**To do**: Repeat the data in full. Drop every picture.

**Dataset excerpts**:

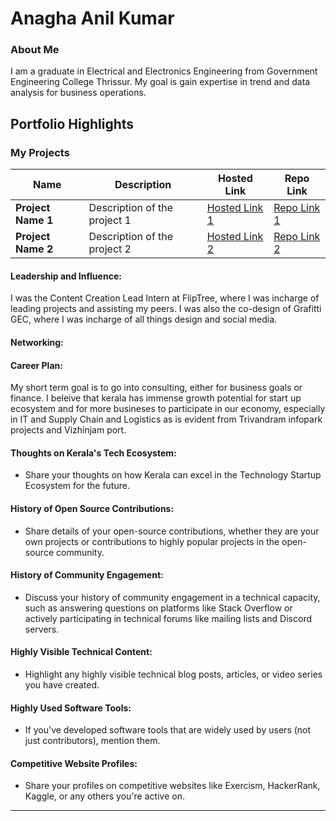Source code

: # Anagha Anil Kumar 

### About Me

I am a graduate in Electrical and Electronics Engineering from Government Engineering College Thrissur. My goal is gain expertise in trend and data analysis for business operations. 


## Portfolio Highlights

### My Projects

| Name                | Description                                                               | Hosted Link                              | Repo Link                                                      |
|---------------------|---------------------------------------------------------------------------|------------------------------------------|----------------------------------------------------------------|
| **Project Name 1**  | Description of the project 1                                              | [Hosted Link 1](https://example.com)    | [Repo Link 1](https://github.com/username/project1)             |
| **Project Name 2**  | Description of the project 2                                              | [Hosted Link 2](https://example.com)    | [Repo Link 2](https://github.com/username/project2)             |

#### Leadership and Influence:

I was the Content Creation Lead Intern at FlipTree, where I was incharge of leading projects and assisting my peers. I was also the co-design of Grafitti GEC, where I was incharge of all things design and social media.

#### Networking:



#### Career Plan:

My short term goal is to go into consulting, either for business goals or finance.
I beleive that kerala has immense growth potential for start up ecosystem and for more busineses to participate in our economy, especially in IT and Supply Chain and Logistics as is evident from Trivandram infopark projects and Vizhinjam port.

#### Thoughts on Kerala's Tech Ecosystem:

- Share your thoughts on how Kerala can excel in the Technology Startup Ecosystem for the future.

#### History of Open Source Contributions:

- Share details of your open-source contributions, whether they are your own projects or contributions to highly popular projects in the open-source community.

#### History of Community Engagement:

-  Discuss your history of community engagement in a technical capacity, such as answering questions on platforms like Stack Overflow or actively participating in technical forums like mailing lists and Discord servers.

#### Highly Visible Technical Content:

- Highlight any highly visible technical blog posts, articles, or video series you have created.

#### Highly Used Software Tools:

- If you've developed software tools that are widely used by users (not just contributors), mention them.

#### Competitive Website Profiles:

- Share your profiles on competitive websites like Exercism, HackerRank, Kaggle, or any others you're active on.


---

**Task result**:
Source code

: # Anagha Anil Kumar 

### About Me

I am a graduate in Electrical and Electronics Engineering from Government Engineering College Thrissur. My goal is gain expertise in trend and data analysis for business operations. 


## Portfolio Highlights

### My Projects

| Name                | Description                                                               | Hosted Link                              | Repo Link                                                      |
|---------------------|---------------------------------------------------------------------------|------------------------------------------|----------------------------------------------------------------|
| **Project Name 1**  | Description of the project 1                                              | [Hosted Link 1](https://example.com)    | [Repo Link 1](https://github.com/username/project1)             |
| **Project Name 2**  | Description of the project 2                                              | [Hosted Link 2](https://example.com)    | [Repo Link 2](https://github.com/username/project2)             |

#### Leadership and Influence:

I was the Content Creation Lead Intern at FlipTree, where I was incharge of leading projects and assisting my peers. I was also the co-design of Grafitti GEC, where I was incharge of all things design and social media.

#### Networking:



#### Career Plan:

My short term goal is to go into consulting, either for business goals or finance.
I beleive that kerala has immense growth potential for start up ecosystem and for more busineses to participate in our economy, especially in IT and Supply Chain and Logistics as is evident from Trivandram infopark projects and Vizhinjam port.

#### Thoughts on Kerala's Tech Ecosystem:

- Share your thoughts on how Kerala can excel in the Technology Startup Ecosystem for the future.

#### History of Open Source Contributions:

- Share details of your open-source contributions, whether they are your own projects or contributions to highly popular projects in the open-source community.

#### History of Community Engagement:

-  Discuss your history of community engagement in a technical capacity, such as answering questions on platforms like Stack Overflow or actively participating in technical forums like mailing lists and Discord servers.

#### Highly Visible Technical Content:

- Highlight any highly visible technical blog posts, articles, or video series you have created.

#### Highly Used Software Tools:

- If you've developed software tools that are widely used by users (not just contributors), mention them.

#### Competitive Website Profiles:

- Share your profiles on competitive websites like Exercism, HackerRank, Kaggle, or any others you're active on.


---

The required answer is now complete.